The mammalian prion PrP, as expressed in E. coli, is not a fully infectious agent: it is only after being amplified/replicated in vitro in the presence of cofactors when it acquires infectivity and aPLs, together with nucleic acids, are the most efficient of such co-factors24,33,34,44. Similarly, the intrinsically disordered protein α-synuclein experiences conformational changes towards folding and/or aggregation upon binding to nucleic acids45 or vesicles including aPLs46,47. The findings presented here on promotion of RepA-WH1 assembly by aPLs, together with the similar role reported for nucleic acids ligands22,23,25,48, highlight that the bacterial prionoid, mammalian PrP and α-synuclein share the same effectors in their pathways towards amyloidogenesis. More specifically, we have shown, both in LUVs (Fig. 2) and GUVs (Fig. 3), that PG and CL are the most efficient PLs in promoting RepA-WH1 aggregation. We could not ascertain the fine structure of these aggregates but, as recently shown for the Aβ(1–40) peptide and liposomes49, there may exist an inverse correlation between the order and size of the RepA-WH1 fibres and the dimensions of the lipid vesicles. Interestingly, in E. coli aPLs are preferentially located in the inner membrane both at the poles and the division septum, where they contribute to the selective location of specific proteins50,51,52. In this way, PG and CL could guide RepA-WH1 towards the bacterial inner membrane as the initial, triggering stage in amyloid cytotoxicity.
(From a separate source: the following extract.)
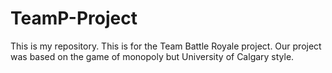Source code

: # TeamP-Project

This is my repository. This is for the Team Battle Royale project. Our project was based on the game of monopoly but University of Calgary style.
Underlining the capacity of the minimal system made of RepA-WH1 and aPLs vesicles to model physiologically relevant events for amyloidosis, CL has been found to be required for mitochondrial membrane leakage by Aβ(1–42), α-synuclein and Tau53. Although the focus of the present study was to reconstruct in cytomimetic vesicles a possible route for RepA-WH1 toxicity in bacteria, it would be certainly interesting to explore if this bacterial prionoid would also provide more direct information on the role of membranes in human protein misfolding diseases. In this sense, the inclusion in the vesicles of cholesterol or gangliosides, which have a central role in eukaryotic membrane targeting by amyloids54,55, should be the subject of future research.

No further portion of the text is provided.